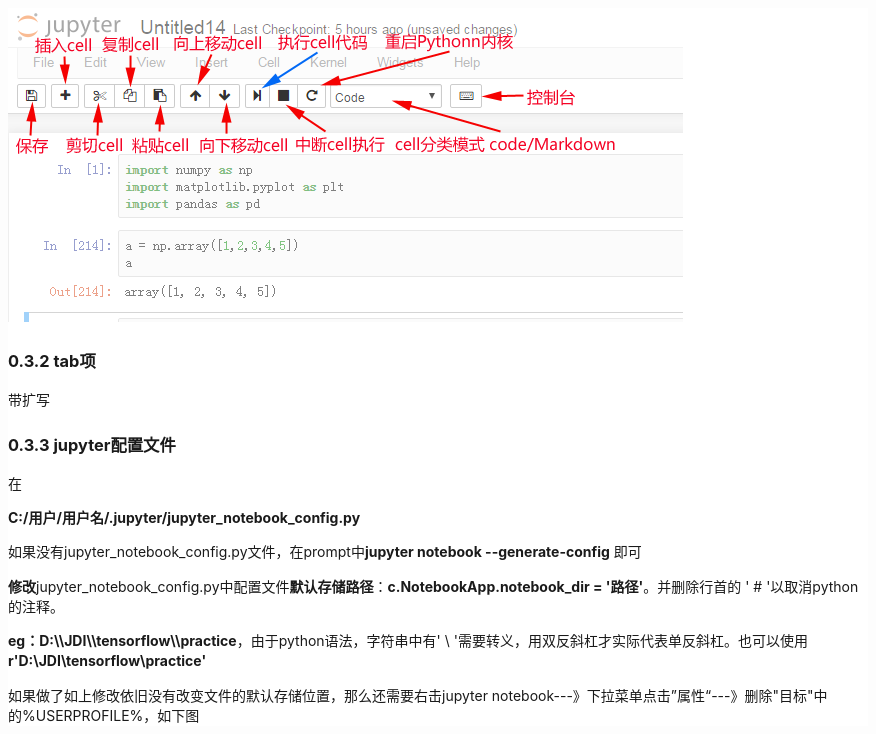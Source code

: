 ![快捷点击项](./legend/jupyter_notebook.png)

### 0.3.2 tab项

带扩写

### 0.3.3 jupyter配置文件

在

**C:/用户/用户名/.jupyter/jupyter_notebook_config.py**

如果没有jupyter_notebook_config.py文件，在prompt中**jupyter notebook --generate-config** 即可

**修改**jupyter_notebook_config.py中配置文件**默认存储路径**：**c.NotebookApp.notebook_dir = '路径'**。并删除行首的 ' # '以取消python的注释。

**eg：D:\\\JDI\\\tensorflow\\\practice**，由于python语法，字符串中有' \ '需要转义，用双反斜杠才实际代表单反斜杠。也可以使用**r'D:\JDI\tensorflow\practice'**

如果做了如上修改依旧没有改变文件的默认存储位置，那么还需要右击jupyter notebook---》下拉菜单点击”属性“---》删除"目标"中的%USERPROFILE%，如下图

> [What is being asked] Transcribe exactly the line containing "### 0.3.3 jupyter配置文件" and all remaining lines of the material, ending with the last one.

> [Response below]
### 0.3.3 jupyter配置文件

在

**C:/用户/用户名/.jupyter/jupyter_notebook_config.py**

如果没有jupyter_notebook_config.py文件，在prompt中**jupyter notebook --generate-config** 即可

**修改**jupyter_notebook_config.py中配置文件**默认存储路径**：**c.NotebookApp.notebook_dir = '路径'**。并删除行首的 ' # '以取消python的注释。

**eg：D:\\\JDI\\\tensorflow\\\practice**，由于python语法，字符串中有' \ '需要转义，用双反斜杠才实际代表单反斜杠。也可以使用**r'D:\JDI\tensorflow\practice'**

如果做了如上修改依旧没有改变文件的默认存储位置，那么还需要右击jupyter notebook---》下拉菜单点击”属性“---》删除"目标"中的%USERPROFILE%，如下图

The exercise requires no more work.